- _YOUR TASK_: Give the records below again, exactly as they appear.

- _EXERCISE MATERIALS_:

┌──

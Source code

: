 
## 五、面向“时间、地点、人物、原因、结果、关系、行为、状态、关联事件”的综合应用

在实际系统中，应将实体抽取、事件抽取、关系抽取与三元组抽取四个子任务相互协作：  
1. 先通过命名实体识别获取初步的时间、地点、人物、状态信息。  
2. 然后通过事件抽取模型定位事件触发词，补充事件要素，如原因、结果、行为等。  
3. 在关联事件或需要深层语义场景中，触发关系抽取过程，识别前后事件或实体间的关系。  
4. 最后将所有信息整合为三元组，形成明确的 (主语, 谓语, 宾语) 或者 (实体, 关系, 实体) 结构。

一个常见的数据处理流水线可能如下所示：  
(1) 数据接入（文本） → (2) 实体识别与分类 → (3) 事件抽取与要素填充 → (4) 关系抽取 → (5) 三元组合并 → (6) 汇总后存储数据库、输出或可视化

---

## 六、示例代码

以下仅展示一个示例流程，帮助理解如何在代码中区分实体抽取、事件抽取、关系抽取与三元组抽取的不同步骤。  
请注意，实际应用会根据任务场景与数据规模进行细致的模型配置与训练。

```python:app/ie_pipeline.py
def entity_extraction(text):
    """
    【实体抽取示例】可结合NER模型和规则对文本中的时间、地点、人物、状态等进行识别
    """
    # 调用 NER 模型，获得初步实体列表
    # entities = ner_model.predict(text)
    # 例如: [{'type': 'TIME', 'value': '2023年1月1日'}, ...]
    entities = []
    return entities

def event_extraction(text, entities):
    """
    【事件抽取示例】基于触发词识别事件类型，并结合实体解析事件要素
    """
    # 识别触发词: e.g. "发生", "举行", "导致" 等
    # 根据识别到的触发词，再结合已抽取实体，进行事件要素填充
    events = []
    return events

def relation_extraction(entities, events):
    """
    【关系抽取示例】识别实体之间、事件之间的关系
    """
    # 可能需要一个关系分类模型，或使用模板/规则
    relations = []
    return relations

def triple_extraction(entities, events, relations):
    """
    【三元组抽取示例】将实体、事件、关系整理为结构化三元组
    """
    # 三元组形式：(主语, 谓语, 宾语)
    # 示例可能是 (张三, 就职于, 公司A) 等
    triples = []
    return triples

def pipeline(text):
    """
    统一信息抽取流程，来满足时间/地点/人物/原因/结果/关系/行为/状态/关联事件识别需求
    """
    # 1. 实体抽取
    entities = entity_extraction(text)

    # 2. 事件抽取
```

└──

- _SOLUTION_:
Source code

: 
## 五、面向“时间、地点、人物、原因、结果、关系、行为、状态、关联事件”的综合应用

在实际系统中，应将实体抽取、事件抽取、关系抽取与三元组抽取四个子任务相互协作：  
1. 先通过命名实体识别获取初步的时间、地点、人物、状态信息。  
2. 然后通过事件抽取模型定位事件触发词，补充事件要素，如原因、结果、行为等。  
3. 在关联事件或需要深层语义场景中，触发关系抽取过程，识别前后事件或实体间的关系。  
4. 最后将所有信息整合为三元组，形成明确的 (主语, 谓语, 宾语) 或者 (实体, 关系, 实体) 结构。

一个常见的数据处理流水线可能如下所示：  
(1) 数据接入（文本） → (2) 实体识别与分类 → (3) 事件抽取与要素填充 → (4) 关系抽取 → (5) 三元组合并 → (6) 汇总后存储数据库、输出或可视化

---

## 六、示例代码

以下仅展示一个示例流程，帮助理解如何在代码中区分实体抽取、事件抽取、关系抽取与三元组抽取的不同步骤。  
请注意，实际应用会根据任务场景与数据规模进行细致的模型配置与训练。

```python:app/ie_pipeline.py
def entity_extraction(text):
    """
    【实体抽取示例】可结合NER模型和规则对文本中的时间、地点、人物、状态等进行识别
    """
    # 调用 NER 模型，获得初步实体列表
    # entities = ner_model.predict(text)
    # 例如: [{'type': 'TIME', 'value': '2023年1月1日'}, ...]
    entities = []
    return entities

def event_extraction(text, entities):
    """
    【事件抽取示例】基于触发词识别事件类型，并结合实体解析事件要素
    """
    # 识别触发词: e.g. "发生", "举行", "导致" 等
    # 根据识别到的触发词，再结合已抽取实体，进行事件要素填充
    events = []
    return events

def relation_extraction(entities, events):
    """
    【关系抽取示例】识别实体之间、事件之间的关系
    """
    # 可能需要一个关系分类模型，或使用模板/规则
    relations = []
    return relations

def triple_extraction(entities, events, relations):
    """
    【三元组抽取示例】将实体、事件、关系整理为结构化三元组
    """
    # 三元组形式：(主语, 谓语, 宾语)
    # 示例可能是 (张三, 就职于, 公司A) 等
    triples = []
    return triples

def pipeline(text):
    """
    统一信息抽取流程，来满足时间/地点/人物/原因/结果/关系/行为/状态/关联事件识别需求
    """
    # 1. 实体抽取
    entities = entity_extraction(text)

    # 2. 事件抽取
```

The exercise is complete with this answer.